[Stored data]
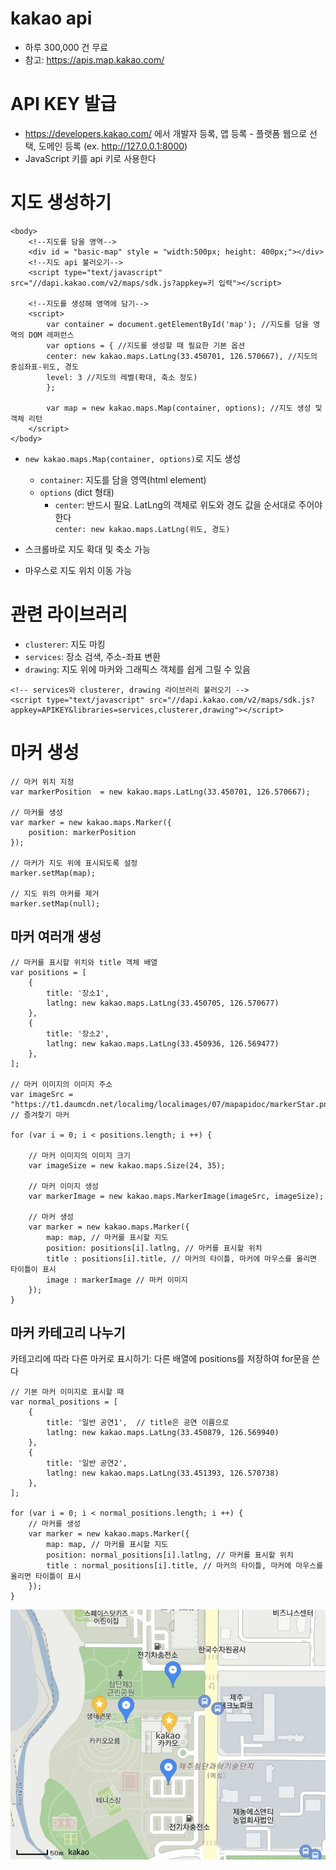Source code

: # kakao api  
- 하루 300,000 건 무료   
- 참고: https://apis.map.kakao.com/  

# API KEY 발급  
- https://developers.kakao.com/ 에서 개발자 등록, 앱 등록 - 플랫폼 웹으로 선택, 도메인 등록 (ex. http://127.0.0.1:8000)  
- JavaScript 키를 api 키로 사용한다  

# 지도 생성하기  
```
<body>
    <!--지도를 담을 영역-->
    <div id = "basic-map" style = "width:500px; height: 400px;"></div>
    <!--지도 api 불러오기-->
    <script type="text/javascript" src="//dapi.kakao.com/v2/maps/sdk.js?appkey=키 입력"></script>
    
    <!--지도를 생성해 영역에 담기-->
    <script>
        var container = document.getElementById('map'); //지도를 담을 영역의 DOM 레퍼런스
        var options = { //지도를 생성할 때 필요한 기본 옵션
	    center: new kakao.maps.LatLng(33.450701, 126.570667), //지도의 중심좌표-위도, 경도
	    level: 3 //지도의 레벨(확대, 축소 정도)
        };

        var map = new kakao.maps.Map(container, options); //지도 생성 및 객체 리턴
    </script>
</body>
```  
- `new kakao.maps.Map(container, options)`로 지도 생성  
    - `container`: 지도를 담을 영역(html element)  
    - `options`  (dict 형태)
        - `center`: 반드시 필요. LatLng의 객체로 위도와 경도 값을 순서대로 주어야 한다  
            `center: new kakao.maps.LatLng(위도, 경도)`  

- 스크롤바로 지도 확대 및 축소 가능  
- 마우스로 지도 위치 이동 가능  

# 관련 라이브러리  
- `clusterer`: 지도 마킹  
- `services`: 장소 검색, 주소-좌표 변환  
- `drawing`: 지도 위에 마커와 그래픽스 객체를 쉽게 그릴 수 있음  

```
<!-- services와 clusterer, drawing 라이브러리 불러오기 -->
<script type="text/javascript" src="//dapi.kakao.com/v2/maps/sdk.js?appkey=APIKEY&libraries=services,clusterer,drawing"></script>
```  

# 마커 생성  
```
// 마커 위치 지정
var markerPosition  = new kakao.maps.LatLng(33.450701, 126.570667); 
    
// 마커를 생성
var marker = new kakao.maps.Marker({
    position: markerPosition
});

// 마커가 지도 위에 표시되도록 설정
marker.setMap(map);

// 지도 위의 마커를 제거
marker.setMap(null);      
```

## 마커 여러개 생성  
```
// 마커를 표시할 위치와 title 객체 배열 
var positions = [
    {
        title: '장소1', 
        latlng: new kakao.maps.LatLng(33.450705, 126.570677)
    },
    {
        title: '장소2', 
        latlng: new kakao.maps.LatLng(33.450936, 126.569477)
    },
];

// 마커 이미지의 이미지 주소
var imageSrc = "https://t1.daumcdn.net/localimg/localimages/07/mapapidoc/markerStar.png"; // 즐겨찾기 마커
    
for (var i = 0; i < positions.length; i ++) {
    
    // 마커 이미지의 이미지 크기
    var imageSize = new kakao.maps.Size(24, 35); 
    
    // 마커 이미지 생성    
    var markerImage = new kakao.maps.MarkerImage(imageSrc, imageSize); 
    
    // 마커 생성
    var marker = new kakao.maps.Marker({
        map: map, // 마커를 표시할 지도
        position: positions[i].latlng, // 마커를 표시할 위치
        title : positions[i].title, // 마커의 타이틀, 마커에 마우스를 올리면 타이틀이 표시
        image : markerImage // 마커 이미지 
    });
}
```
## 마커 카테고리 나누기 
카테고리에 따라 다른 마커로 표시하기: 다른 배열에 positions를 저장하여 for문을 쓴다  
```
// 기본 마커 이미지로 표시할 때 
var normal_positions = [
    {
        title: '일반 공연1',  // title은 공연 이름으로 
        latlng: new kakao.maps.LatLng(33.450879, 126.569940)
    },
    {
        title: '일반 공연2', 
        latlng: new kakao.maps.LatLng(33.451393, 126.570738)
    },
];

for (var i = 0; i < normal_positions.length; i ++) {
    // 마커를 생성
    var marker = new kakao.maps.Marker({
        map: map, // 마커를 표시할 지도
        position: normal_positions[i].latlng, // 마커를 표시할 위치
        title : normal_positions[i].title, // 마커의 타이틀, 마커에 마우스를 올리면 타이틀이 표시
    });
}
```
![마킹 구분한 지도](map_marking.JPG)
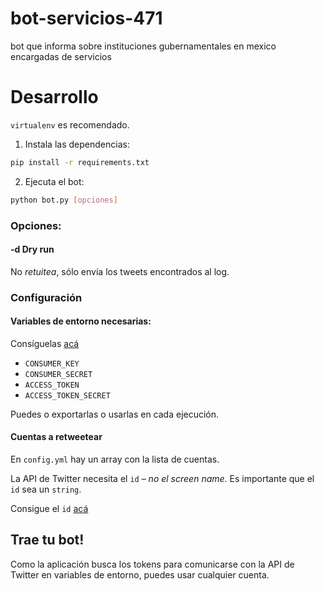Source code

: # bot-servicios-471
  bot que informa sobre instituciones gubernamentales en mexico encargadas de servicios 

# Desarrollo

`virtualenv` es recomendado.

1. Instala las dependencias:
```bash
pip install -r requirements.txt
```

2. Ejecuta el bot:
```bash
python bot.py [opciones]
```

### Opciones:

#### -d  Dry run
No _retuitea_, sólo envía los tweets encontrados al log.

### Configuración

#### Variables de entorno necesarias:
Consíguelas [acá](https://apps.twitter.com/)

* `CONSUMER_KEY`
* `CONSUMER_SECRET`
* `ACCESS_TOKEN`
* `ACCESS_TOKEN_SECRET`

Puedes o exportarlas o usarlas en cada ejecución.

#### Cuentas a retweetear

En `config.yml` hay un array con la lista de cuentas.

La API de Twitter necesita el `id` – *no el screen name*. Es importante que el `id` sea un `string`.

Consigue el `id` [acá](http://gettwitterid.com/)

## Trae tu bot!
Como la aplicación busca los tokens para comunicarse con la API de Twitter en variables de entorno, puedes usar cualquier cuenta.
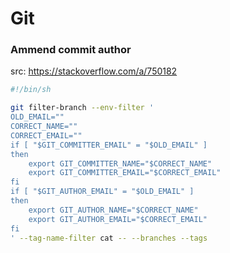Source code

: # Git

### Ammend commit author
src: https://stackoverflow.com/a/750182
```bash
#!/bin/sh

git filter-branch --env-filter '
OLD_EMAIL=""
CORRECT_NAME=""
CORRECT_EMAIL=""
if [ "$GIT_COMMITTER_EMAIL" = "$OLD_EMAIL" ]
then
    export GIT_COMMITTER_NAME="$CORRECT_NAME"
    export GIT_COMMITTER_EMAIL="$CORRECT_EMAIL"
fi
if [ "$GIT_AUTHOR_EMAIL" = "$OLD_EMAIL" ]
then
    export GIT_AUTHOR_NAME="$CORRECT_NAME"
    export GIT_AUTHOR_EMAIL="$CORRECT_EMAIL"
fi
' --tag-name-filter cat -- --branches --tags
```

▶ _ACTIVITY_
Search each line of the data above for "imageSrc", and copy the lines where it occurs.

▶ _ANSWER SECTION_
var imageSrc = "https://t1.daumcdn.net/localimg/localimages/07/mapapidoc/markerStar.png"; // 즐겨찾기 마커
    var markerImage = new kakao.maps.MarkerImage(imageSrc, imageSize); 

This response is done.